▶ _Exercise prompt_: All of the entries below are to be repeated word for word.

▶ _Excerpted records_:
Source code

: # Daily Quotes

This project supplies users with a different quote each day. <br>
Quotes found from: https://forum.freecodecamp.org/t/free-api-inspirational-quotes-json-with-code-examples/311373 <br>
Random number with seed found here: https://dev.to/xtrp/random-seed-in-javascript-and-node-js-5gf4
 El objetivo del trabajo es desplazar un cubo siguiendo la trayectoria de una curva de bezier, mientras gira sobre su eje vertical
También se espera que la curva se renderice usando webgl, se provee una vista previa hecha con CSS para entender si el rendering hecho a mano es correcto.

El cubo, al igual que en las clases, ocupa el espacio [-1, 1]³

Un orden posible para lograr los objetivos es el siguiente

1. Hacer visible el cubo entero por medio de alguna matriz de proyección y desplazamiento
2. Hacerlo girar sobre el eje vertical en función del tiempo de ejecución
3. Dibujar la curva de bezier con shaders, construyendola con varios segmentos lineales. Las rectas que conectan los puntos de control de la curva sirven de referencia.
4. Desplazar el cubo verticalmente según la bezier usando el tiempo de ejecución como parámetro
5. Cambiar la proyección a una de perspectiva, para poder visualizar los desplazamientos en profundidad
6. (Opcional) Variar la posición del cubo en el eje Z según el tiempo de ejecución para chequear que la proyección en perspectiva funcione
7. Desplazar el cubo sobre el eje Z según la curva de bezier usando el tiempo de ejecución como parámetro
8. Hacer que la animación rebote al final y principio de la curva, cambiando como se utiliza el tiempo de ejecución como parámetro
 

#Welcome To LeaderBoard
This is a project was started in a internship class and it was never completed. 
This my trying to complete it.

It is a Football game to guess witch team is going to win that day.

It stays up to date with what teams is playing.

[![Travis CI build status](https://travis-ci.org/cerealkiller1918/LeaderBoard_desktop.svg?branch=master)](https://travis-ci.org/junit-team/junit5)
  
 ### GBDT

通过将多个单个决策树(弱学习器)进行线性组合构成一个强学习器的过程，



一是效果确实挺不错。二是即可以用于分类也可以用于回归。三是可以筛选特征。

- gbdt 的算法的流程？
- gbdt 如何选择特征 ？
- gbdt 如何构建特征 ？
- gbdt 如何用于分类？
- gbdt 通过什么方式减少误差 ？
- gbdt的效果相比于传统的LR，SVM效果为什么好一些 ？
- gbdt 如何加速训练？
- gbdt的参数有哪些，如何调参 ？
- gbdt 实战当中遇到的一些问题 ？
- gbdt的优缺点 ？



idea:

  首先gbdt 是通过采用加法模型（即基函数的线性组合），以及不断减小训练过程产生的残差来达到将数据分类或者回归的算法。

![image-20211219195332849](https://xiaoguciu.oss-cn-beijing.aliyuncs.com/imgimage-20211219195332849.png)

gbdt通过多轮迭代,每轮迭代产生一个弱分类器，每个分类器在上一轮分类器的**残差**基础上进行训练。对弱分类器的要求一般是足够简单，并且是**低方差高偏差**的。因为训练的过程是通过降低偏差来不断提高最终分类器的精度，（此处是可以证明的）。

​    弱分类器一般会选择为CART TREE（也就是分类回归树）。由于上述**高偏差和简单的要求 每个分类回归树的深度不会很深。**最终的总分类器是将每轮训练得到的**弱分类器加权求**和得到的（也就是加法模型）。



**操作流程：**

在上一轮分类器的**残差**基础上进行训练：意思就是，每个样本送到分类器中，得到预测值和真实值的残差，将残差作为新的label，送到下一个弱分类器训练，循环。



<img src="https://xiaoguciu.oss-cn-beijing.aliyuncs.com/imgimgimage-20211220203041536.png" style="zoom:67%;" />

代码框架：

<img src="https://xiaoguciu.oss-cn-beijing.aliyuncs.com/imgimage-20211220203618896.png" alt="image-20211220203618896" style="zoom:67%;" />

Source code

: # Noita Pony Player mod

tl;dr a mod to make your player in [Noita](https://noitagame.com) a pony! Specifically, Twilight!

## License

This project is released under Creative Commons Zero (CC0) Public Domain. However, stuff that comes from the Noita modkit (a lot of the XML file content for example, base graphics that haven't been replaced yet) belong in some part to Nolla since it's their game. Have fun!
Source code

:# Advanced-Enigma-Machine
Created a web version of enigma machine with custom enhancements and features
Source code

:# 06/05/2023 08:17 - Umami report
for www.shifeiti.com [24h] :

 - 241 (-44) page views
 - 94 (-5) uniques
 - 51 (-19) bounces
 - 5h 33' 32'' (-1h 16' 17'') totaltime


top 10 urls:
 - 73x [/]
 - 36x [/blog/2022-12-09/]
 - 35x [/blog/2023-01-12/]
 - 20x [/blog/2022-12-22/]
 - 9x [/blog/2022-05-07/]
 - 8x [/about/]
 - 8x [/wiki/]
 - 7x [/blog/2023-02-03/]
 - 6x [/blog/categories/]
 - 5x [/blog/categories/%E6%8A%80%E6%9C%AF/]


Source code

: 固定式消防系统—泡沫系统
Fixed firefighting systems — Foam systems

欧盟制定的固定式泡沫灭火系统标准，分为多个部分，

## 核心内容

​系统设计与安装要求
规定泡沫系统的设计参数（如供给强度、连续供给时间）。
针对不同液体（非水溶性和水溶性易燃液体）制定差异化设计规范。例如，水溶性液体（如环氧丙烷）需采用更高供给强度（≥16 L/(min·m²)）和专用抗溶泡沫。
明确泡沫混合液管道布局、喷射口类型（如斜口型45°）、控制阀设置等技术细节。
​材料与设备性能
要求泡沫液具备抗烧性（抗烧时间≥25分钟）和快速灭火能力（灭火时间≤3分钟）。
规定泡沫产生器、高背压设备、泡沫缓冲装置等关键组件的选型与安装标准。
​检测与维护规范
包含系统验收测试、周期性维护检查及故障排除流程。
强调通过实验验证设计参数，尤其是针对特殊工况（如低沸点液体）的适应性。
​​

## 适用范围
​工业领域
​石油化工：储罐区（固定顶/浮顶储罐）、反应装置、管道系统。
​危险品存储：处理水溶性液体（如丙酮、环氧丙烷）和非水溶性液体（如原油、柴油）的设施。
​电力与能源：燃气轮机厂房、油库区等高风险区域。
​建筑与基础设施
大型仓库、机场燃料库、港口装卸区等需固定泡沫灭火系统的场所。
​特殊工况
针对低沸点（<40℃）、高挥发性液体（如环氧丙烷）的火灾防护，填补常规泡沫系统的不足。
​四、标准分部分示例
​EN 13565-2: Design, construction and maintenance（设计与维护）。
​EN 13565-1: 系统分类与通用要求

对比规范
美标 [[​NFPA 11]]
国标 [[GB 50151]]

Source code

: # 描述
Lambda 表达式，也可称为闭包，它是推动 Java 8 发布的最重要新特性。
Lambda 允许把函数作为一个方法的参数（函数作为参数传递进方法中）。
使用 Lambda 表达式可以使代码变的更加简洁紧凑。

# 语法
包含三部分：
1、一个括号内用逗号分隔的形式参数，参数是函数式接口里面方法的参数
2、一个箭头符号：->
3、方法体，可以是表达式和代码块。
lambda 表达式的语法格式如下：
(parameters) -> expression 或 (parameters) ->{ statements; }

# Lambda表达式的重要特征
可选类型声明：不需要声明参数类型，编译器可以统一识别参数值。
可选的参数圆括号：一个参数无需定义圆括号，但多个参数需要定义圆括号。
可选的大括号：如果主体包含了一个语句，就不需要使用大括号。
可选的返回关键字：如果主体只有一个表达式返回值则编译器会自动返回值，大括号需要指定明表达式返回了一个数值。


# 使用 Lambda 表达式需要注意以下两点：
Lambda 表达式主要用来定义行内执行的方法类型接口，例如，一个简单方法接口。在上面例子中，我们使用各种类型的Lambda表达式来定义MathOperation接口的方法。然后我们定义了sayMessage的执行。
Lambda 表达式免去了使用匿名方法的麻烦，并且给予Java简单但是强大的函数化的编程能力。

▶ _Result for this exercise_:
Source code

: # Daily Quotes

This project supplies users with a different quote each day. <br>
Quotes found from: https://forum.freecodecamp.org/t/free-api-inspirational-quotes-json-with-code-examples/311373 <br>
Random number with seed found here: https://dev.to/xtrp/random-seed-in-javascript-and-node-js-5gf4
 El objetivo del trabajo es desplazar un cubo siguiendo la trayectoria de una curva de bezier, mientras gira sobre su eje vertical
También se espera que la curva se renderice usando webgl, se provee una vista previa hecha con CSS para entender si el rendering hecho a mano es correcto.

El cubo, al igual que en las clases, ocupa el espacio [-1, 1]³

Un orden posible para lograr los objetivos es el siguiente

1. Hacer visible el cubo entero por medio de alguna matriz de proyección y desplazamiento
2. Hacerlo girar sobre el eje vertical en función del tiempo de ejecución
3. Dibujar la curva de bezier con shaders, construyendola con varios segmentos lineales. Las rectas que conectan los puntos de control de la curva sirven de referencia.
4. Desplazar el cubo verticalmente según la bezier usando el tiempo de ejecución como parámetro
5. Cambiar la proyección a una de perspectiva, para poder visualizar los desplazamientos en profundidad
6. (Opcional) Variar la posición del cubo en el eje Z según el tiempo de ejecución para chequear que la proyección en perspectiva funcione
7. Desplazar el cubo sobre el eje Z según la curva de bezier usando el tiempo de ejecución como parámetro
8. Hacer que la animación rebote al final y principio de la curva, cambiando como se utiliza el tiempo de ejecución como parámetro
 

#Welcome To LeaderBoard
This is a project was started in a internship class and it was never completed. 
This my trying to complete it.

It is a Football game to guess witch team is going to win that day.

It stays up to date with what teams is playing.

[![Travis CI build status](https://travis-ci.org/cerealkiller1918/LeaderBoard_desktop.svg?branch=master)](https://travis-ci.org/junit-team/junit5)
  
 ### GBDT

通过将多个单个决策树(弱学习器)进行线性组合构成一个强学习器的过程，



一是效果确实挺不错。二是即可以用于分类也可以用于回归。三是可以筛选特征。

- gbdt 的算法的流程？
- gbdt 如何选择特征 ？
- gbdt 如何构建特征 ？
- gbdt 如何用于分类？
- gbdt 通过什么方式减少误差 ？
- gbdt的效果相比于传统的LR，SVM效果为什么好一些 ？
- gbdt 如何加速训练？
- gbdt的参数有哪些，如何调参 ？
- gbdt 实战当中遇到的一些问题 ？
- gbdt的优缺点 ？



idea:

  首先gbdt 是通过采用加法模型（即基函数的线性组合），以及不断减小训练过程产生的残差来达到将数据分类或者回归的算法。

![image-20211219195332849](https://xiaoguciu.oss-cn-beijing.aliyuncs.com/imgimage-20211219195332849.png)

gbdt通过多轮迭代,每轮迭代产生一个弱分类器，每个分类器在上一轮分类器的**残差**基础上进行训练。对弱分类器的要求一般是足够简单，并且是**低方差高偏差**的。因为训练的过程是通过降低偏差来不断提高最终分类器的精度，（此处是可以证明的）。

​    弱分类器一般会选择为CART TREE（也就是分类回归树）。由于上述**高偏差和简单的要求 每个分类回归树的深度不会很深。**最终的总分类器是将每轮训练得到的**弱分类器加权求**和得到的（也就是加法模型）。



**操作流程：**

在上一轮分类器的**残差**基础上进行训练：意思就是，每个样本送到分类器中，得到预测值和真实值的残差，将残差作为新的label，送到下一个弱分类器训练，循环。



<img src="https://xiaoguciu.oss-cn-beijing.aliyuncs.com/imgimgimage-20211220203041536.png" style="zoom:67%;" />

代码框架：

<img src="https://xiaoguciu.oss-cn-beijing.aliyuncs.com/imgimage-20211220203618896.png" alt="image-20211220203618896" style="zoom:67%;" />

Source code

: # Noita Pony Player mod

tl;dr a mod to make your player in [Noita](https://noitagame.com) a pony! Specifically, Twilight!

## License

This project is released under Creative Commons Zero (CC0) Public Domain. However, stuff that comes from the Noita modkit (a lot of the XML file content for example, base graphics that haven't been replaced yet) belong in some part to Nolla since it's their game. Have fun!
Source code

:# Advanced-Enigma-Machine
Created a web version of enigma machine with custom enhancements and features
Source code

:# 06/05/2023 08:17 - Umami report
for www.shifeiti.com [24h] :

 - 241 (-44) page views
 - 94 (-5) uniques
 - 51 (-19) bounces
 - 5h 33' 32'' (-1h 16' 17'') totaltime


top 10 urls:
 - 73x [/]
 - 36x [/blog/2022-12-09/]
 - 35x [/blog/2023-01-12/]
 - 20x [/blog/2022-12-22/]
 - 9x [/blog/2022-05-07/]
 - 8x [/about/]
 - 8x [/wiki/]
 - 7x [/blog/2023-02-03/]
 - 6x [/blog/categories/]
 - 5x [/blog/categories/%E6%8A%80%E6%9C%AF/]


Source code

: 固定式消防系统—泡沫系统
Fixed firefighting systems — Foam systems

欧盟制定的固定式泡沫灭火系统标准，分为多个部分，

## 核心内容

​系统设计与安装要求
规定泡沫系统的设计参数（如供给强度、连续供给时间）。
针对不同液体（非水溶性和水溶性易燃液体）制定差异化设计规范。例如，水溶性液体（如环氧丙烷）需采用更高供给强度（≥16 L/(min·m²)）和专用抗溶泡沫。
明确泡沫混合液管道布局、喷射口类型（如斜口型45°）、控制阀设置等技术细节。
​材料与设备性能
要求泡沫液具备抗烧性（抗烧时间≥25分钟）和快速灭火能力（灭火时间≤3分钟）。
规定泡沫产生器、高背压设备、泡沫缓冲装置等关键组件的选型与安装标准。
​检测与维护规范
包含系统验收测试、周期性维护检查及故障排除流程。
强调通过实验验证设计参数，尤其是针对特殊工况（如低沸点液体）的适应性。
​​

## 适用范围
​工业领域
​石油化工：储罐区（固定顶/浮顶储罐）、反应装置、管道系统。
​危险品存储：处理水溶性液体（如丙酮、环氧丙烷）和非水溶性液体（如原油、柴油）的设施。
​电力与能源：燃气轮机厂房、油库区等高风险区域。
​建筑与基础设施
大型仓库、机场燃料库、港口装卸区等需固定泡沫灭火系统的场所。
​特殊工况
针对低沸点（<40℃）、高挥发性液体（如环氧丙烷）的火灾防护，填补常规泡沫系统的不足。
​四、标准分部分示例
​EN 13565-2: Design, construction and maintenance（设计与维护）。
​EN 13565-1: 系统分类与通用要求

对比规范
美标 [[​NFPA 11]]
国标 [[GB 50151]]

Source code

: # 描述
Lambda 表达式，也可称为闭包，它是推动 Java 8 发布的最重要新特性。
Lambda 允许把函数作为一个方法的参数（函数作为参数传递进方法中）。
使用 Lambda 表达式可以使代码变的更加简洁紧凑。

# 语法
包含三部分：
1、一个括号内用逗号分隔的形式参数，参数是函数式接口里面方法的参数
2、一个箭头符号：->
3、方法体，可以是表达式和代码块。
lambda 表达式的语法格式如下：
(parameters) -> expression 或 (parameters) ->{ statements; }

# Lambda表达式的重要特征
可选类型声明：不需要声明参数类型，编译器可以统一识别参数值。
可选的参数圆括号：一个参数无需定义圆括号，但多个参数需要定义圆括号。
可选的大括号：如果主体包含了一个语句，就不需要使用大括号。
可选的返回关键字：如果主体只有一个表达式返回值则编译器会自动返回值，大括号需要指定明表达式返回了一个数值。


# 使用 Lambda 表达式需要注意以下两点：
Lambda 表达式主要用来定义行内执行的方法类型接口，例如，一个简单方法接口。在上面例子中，我们使用各种类型的Lambda表达式来定义MathOperation接口的方法。然后我们定义了sayMessage的执行。
Lambda 表达式免去了使用匿名方法的麻烦，并且给予Java简单但是强大的函数化的编程能力。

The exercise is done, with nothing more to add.